TO DO:
Once the line containing "18.63 | 54.36 |" is found, retype it and each line after it through the last entry below, word for word, and nothing else.

----

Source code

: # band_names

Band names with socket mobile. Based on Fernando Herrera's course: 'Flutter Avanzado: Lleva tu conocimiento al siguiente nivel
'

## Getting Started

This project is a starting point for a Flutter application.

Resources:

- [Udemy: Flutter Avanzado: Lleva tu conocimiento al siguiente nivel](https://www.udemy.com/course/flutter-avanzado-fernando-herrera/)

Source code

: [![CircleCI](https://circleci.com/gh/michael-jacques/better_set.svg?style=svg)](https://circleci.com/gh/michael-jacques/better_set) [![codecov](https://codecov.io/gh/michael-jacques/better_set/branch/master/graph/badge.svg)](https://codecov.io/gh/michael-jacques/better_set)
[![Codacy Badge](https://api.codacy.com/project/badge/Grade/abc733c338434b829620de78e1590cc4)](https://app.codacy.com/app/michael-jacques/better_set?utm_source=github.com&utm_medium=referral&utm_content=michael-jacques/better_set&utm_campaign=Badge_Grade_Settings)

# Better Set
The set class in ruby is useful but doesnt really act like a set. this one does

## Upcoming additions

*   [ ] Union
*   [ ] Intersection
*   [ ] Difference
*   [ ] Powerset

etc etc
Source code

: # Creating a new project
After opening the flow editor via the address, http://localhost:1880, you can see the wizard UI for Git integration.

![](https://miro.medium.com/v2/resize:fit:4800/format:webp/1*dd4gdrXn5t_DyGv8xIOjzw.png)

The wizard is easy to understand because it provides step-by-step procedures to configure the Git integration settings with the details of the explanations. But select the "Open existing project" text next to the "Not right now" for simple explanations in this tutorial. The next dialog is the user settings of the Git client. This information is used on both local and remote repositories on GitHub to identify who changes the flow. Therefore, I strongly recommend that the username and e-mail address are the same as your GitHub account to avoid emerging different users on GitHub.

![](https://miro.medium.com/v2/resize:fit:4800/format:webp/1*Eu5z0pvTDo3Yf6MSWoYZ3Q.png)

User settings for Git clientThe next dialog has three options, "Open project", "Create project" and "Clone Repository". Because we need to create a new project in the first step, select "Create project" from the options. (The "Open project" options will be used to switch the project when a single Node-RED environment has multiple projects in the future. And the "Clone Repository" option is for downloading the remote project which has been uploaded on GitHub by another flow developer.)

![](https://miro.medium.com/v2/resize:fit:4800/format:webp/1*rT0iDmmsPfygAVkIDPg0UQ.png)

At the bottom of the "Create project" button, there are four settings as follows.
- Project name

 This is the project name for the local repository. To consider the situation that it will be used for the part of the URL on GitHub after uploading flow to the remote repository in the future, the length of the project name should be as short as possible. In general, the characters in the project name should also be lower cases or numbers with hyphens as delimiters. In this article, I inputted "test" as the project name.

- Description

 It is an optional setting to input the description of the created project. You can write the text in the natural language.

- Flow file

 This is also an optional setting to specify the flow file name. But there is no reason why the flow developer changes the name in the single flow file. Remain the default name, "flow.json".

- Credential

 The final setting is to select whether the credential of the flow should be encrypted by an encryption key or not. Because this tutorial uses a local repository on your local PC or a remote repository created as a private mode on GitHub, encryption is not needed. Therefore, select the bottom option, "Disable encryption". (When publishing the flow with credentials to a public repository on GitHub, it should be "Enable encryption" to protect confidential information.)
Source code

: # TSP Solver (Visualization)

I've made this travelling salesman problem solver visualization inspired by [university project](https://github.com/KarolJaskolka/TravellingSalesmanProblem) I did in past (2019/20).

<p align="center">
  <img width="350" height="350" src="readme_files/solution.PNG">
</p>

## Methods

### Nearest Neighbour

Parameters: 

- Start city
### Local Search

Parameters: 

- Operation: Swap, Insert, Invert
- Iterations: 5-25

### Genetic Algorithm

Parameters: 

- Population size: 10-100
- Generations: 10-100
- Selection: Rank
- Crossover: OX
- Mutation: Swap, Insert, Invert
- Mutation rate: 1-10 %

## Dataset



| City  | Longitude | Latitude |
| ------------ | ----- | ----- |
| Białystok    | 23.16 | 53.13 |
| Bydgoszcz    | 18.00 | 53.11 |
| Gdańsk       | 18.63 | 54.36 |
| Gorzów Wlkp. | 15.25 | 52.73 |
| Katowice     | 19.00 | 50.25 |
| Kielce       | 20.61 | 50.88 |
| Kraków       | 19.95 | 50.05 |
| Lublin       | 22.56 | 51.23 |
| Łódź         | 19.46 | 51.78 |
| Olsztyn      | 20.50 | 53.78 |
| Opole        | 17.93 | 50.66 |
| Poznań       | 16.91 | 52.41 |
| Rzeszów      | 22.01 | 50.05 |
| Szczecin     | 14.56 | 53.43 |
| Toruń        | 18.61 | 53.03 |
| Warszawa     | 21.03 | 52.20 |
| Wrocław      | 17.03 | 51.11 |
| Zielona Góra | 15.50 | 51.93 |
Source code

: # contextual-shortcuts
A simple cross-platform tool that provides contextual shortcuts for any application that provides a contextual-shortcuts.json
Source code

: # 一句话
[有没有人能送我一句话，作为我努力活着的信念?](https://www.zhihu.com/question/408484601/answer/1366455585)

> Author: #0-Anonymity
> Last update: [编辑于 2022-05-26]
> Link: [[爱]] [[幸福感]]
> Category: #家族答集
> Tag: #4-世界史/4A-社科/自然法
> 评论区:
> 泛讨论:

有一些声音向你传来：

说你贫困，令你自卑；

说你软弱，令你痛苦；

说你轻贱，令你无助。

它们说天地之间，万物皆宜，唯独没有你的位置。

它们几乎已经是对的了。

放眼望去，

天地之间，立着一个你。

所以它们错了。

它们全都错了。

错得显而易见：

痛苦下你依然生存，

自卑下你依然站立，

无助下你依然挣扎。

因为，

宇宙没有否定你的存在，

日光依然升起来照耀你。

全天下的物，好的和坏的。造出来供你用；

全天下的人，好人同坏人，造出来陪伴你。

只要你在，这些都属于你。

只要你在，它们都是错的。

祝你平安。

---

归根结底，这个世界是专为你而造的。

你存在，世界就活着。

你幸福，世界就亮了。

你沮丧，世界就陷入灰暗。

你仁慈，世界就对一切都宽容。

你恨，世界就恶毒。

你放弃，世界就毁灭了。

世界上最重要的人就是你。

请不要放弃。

----

EXPECTED OUTPUT:
| Gdańsk       | 18.63 | 54.36 |
| Gorzów Wlkp. | 15.25 | 52.73 |
| Katowice     | 19.00 | 50.25 |
| Kielce       | 20.61 | 50.88 |
| Kraków       | 19.95 | 50.05 |
| Lublin       | 22.56 | 51.23 |
| Łódź         | 19.46 | 51.78 |
| Olsztyn      | 20.50 | 53.78 |
| Opole        | 17.93 | 50.66 |
| Poznań       | 16.91 | 52.41 |
| Rzeszów      | 22.01 | 50.05 |
| Szczecin     | 14.56 | 53.43 |
| Toruń        | 18.61 | 53.03 |
| Warszawa     | 21.03 | 52.20 |
| Wrocław      | 17.03 | 51.11 |
| Zielona Góra | 15.50 | 51.93 |
Source code

: # contextual-shortcuts
A simple cross-platform tool that provides contextual shortcuts for any application that provides a contextual-shortcuts.json
Source code

: # 一句话
[有没有人能送我一句话，作为我努力活着的信念?](https://www.zhihu.com/question/408484601/answer/1366455585)

> Author: #0-Anonymity
> Last update: [编辑于 2022-05-26]
> Link: [[爱]] [[幸福感]]
> Category: #家族答集
> Tag: #4-世界史/4A-社科/自然法
> 评论区:
> 泛讨论:

有一些声音向你传来：

说你贫困，令你自卑；

说你软弱，令你痛苦；

说你轻贱，令你无助。

它们说天地之间，万物皆宜，唯独没有你的位置。

它们几乎已经是对的了。

放眼望去，

天地之间，立着一个你。

所以它们错了。

它们全都错了。

错得显而易见：

痛苦下你依然生存，

自卑下你依然站立，

无助下你依然挣扎。

因为，

宇宙没有否定你的存在，

日光依然升起来照耀你。

全天下的物，好的和坏的。造出来供你用；

全天下的人，好人同坏人，造出来陪伴你。

只要你在，这些都属于你。

只要你在，它们都是错的。

祝你平安。

---

归根结底，这个世界是专为你而造的。

你存在，世界就活着。

你幸福，世界就亮了。

你沮丧，世界就陷入灰暗。

你仁慈，世界就对一切都宽容。

你恨，世界就恶毒。

你放弃，世界就毁灭了。

世界上最重要的人就是你。

请不要放弃。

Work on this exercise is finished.